Collected data
• • • •
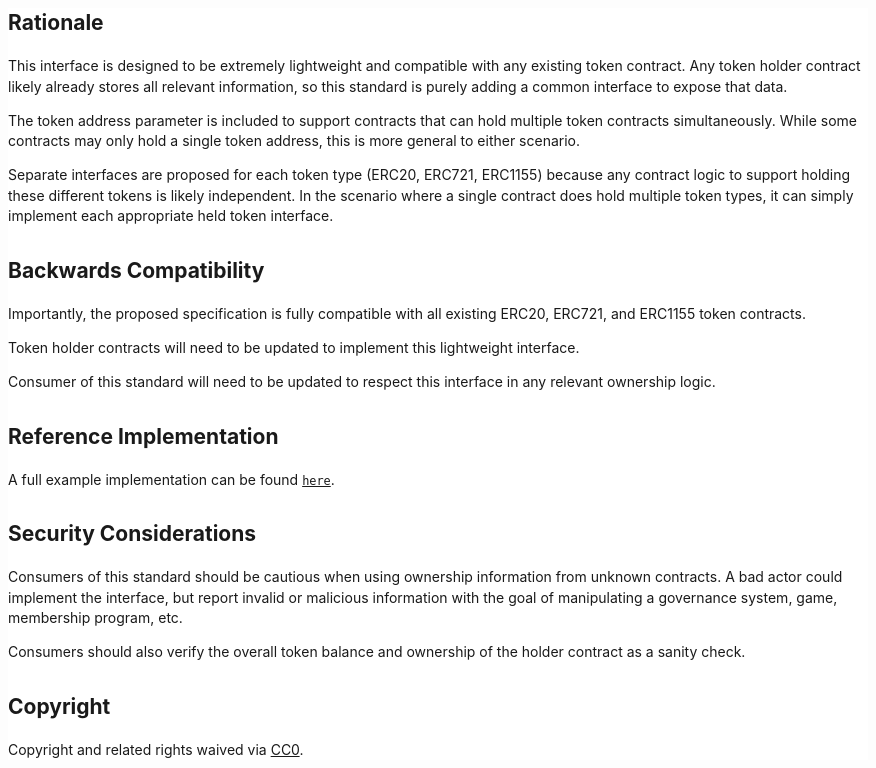 ## Rationale

This interface is designed to be extremely lightweight and compatible with any existing token contract. Any token holder contract likely already stores all relevant information, so this standard is purely adding a common interface to expose that data.

The token address parameter is included to support contracts that can hold multiple token contracts simultaneously. While some contracts may only hold a single token address, this is more general to either scenario.

Separate interfaces are proposed for each token type (ERC20, ERC721, ERC1155) because any contract logic to support holding these different tokens is likely independent. In the scenario where a single contract does hold multiple token types, it can simply implement each appropriate held token interface.


## Backwards Compatibility

Importantly, the proposed specification is fully compatible with all existing ERC20, ERC721, and ERC1155 token contracts. 

Token holder contracts will need to be updated to implement this lightweight interface.

Consumer of this standard will need to be updated to respect this interface in any relevant ownership logic.


## Reference Implementation

A full example implementation can be found [`here`](../assets/eip-4987/Vault.sol).


## Security Considerations

Consumers of this standard should be cautious when using ownership information from unknown contracts. A bad actor could implement the interface, but report invalid or malicious information with the goal of manipulating a governance system, game, membership program, etc.

Consumers should also verify the overall token balance and ownership of the holder contract as a sanity check.

## Copyright

Copyright and related rights waived via [CC0](../LICENSE.md).
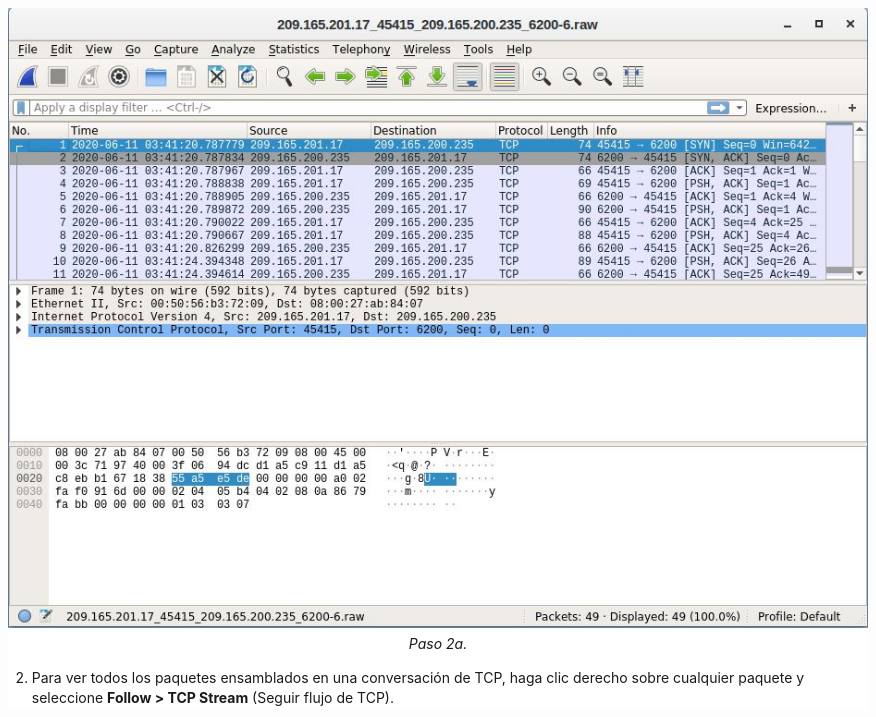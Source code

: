 <p align="center">
    <img src="./imgs/paso2_a.JPG"><br>
    <em>Paso 2a.</em>
</p>

2. Para ver todos los paquetes ensamblados en una conversación de TCP, haga clic derecho sobre cualquier paquete y seleccione **Follow > TCP Stream** (Seguir flujo de TCP).

<p align="center">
• • • •
What is being asked: Based on the entries above, please count how many lines contain the string "compatible", and reply with the figure only.

Answer area: 2